Tibia lead is measured in vivo using X-ray fluorescence. A(109)Cd source is used to excite Pb K X-rays, and this signals is normalized to that from Rayleigh scattering to remove geometrical variations. The lower limit of detection is 10 μg/g for a mean absorbed dose, to the exposed section of the leg, of 100 μGy. Tibia lead correlated positively with age in normal volunteers (r=0.615,p=0.004) and with duration of exposure in occupationally exposed subjects (r=0.847,p=0.0001). When the X-ray fluorescence technique was applied to autopsy specimens previously analyzed by atomic absorption spectrometry there was excellent agreement between measurement techniques.Cadmium is measured in vivo by neutron activation analysis. The detection limit in liver is 6.5 μg/g for a local skin dose equivalent of 0.5 mSv and in kidney is 6.4 mg for a dose equivalent of 0.9 mSv to the skin. Detailed analysis of the γ-ray spectrum will produce only slight improvements in detection limit. Uncertainties in organ position during measurement, even after ultrasonic localization, are likely to produce uncertainties of 20-25% in cadmium measurement. Autopsy samples were measured, using a fast neutron activation method, from people previously measured in vivo. The results are broadly consistent, but show differences greater than those accounted for by counting statistics.
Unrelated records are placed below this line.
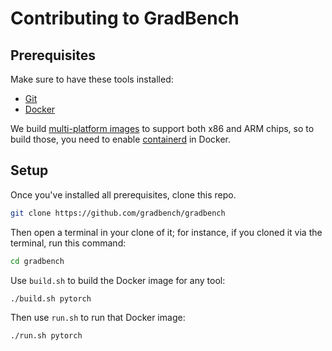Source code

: # Contributing to GradBench

## Prerequisites

Make sure to have these tools installed:

- [Git][]
- [Docker][]

We build [multi-platform images][] to support both x86 and ARM chips, so to
build those, you need to enable [containerd][] in Docker.

## Setup

Once you've installed all prerequisites, clone this repo.

```sh
git clone https://github.com/gradbench/gradbench
```

Then open a terminal in your clone of it; for instance, if you cloned it via the
terminal, run this command:

```sh
cd gradbench
```

Use `build.sh` to build the Docker image for any tool:

```sh
./build.sh pytorch
```

Then use `run.sh` to run that Docker image:

```sh
./run.sh pytorch
```

[containerd]: https://docs.docker.com/desktop/containerd/
[docker]: https://docs.docker.com/engine/install/
[git]: https://git-scm.com/downloads
[multi-platform images]: https://docs.docker.com/build/building/multi-platform/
使用 X 射线荧光法测量胫骨中的铅含量。使用(109)Cd 源来激发 Pb K X 射线,然后将此信号归一化为瑞利散射信号,以消除几何变化。对于平均吸收剂量为 100 μGy 的腿部暴露部分,检测下限为 10μg/g。在正常志愿者中,胫骨铅含量与年龄呈正相关(r=0.615,p=0.004),与职业暴露者的暴露时间呈正相关(r=0.847,p=0.0001)。当将 X 射线荧光技术应用于先前通过原子吸收光谱法分析的尸检标本时,两种测量技术之间具有极好的一致性。通过中子激活分析测量体内的镉含量。肝脏的检测下限为 0.5mSv 局部皮肤剂量当量时为 6.5μg/g,肾脏的检测下限为 0.9mSv 皮肤剂量当量时为 6.4mg。对γ射线光谱进行详细分析只会略微提高检测下限。即使经过超声波定位,在测量过程中器官位置的不确定性仍可能导致镉测量的不确定度为 20-25%。使用快中子激活法测量了先前在体内测量过的人的尸检样本。结果大致一致,但显示出的差异大于计数统计所解释的差异。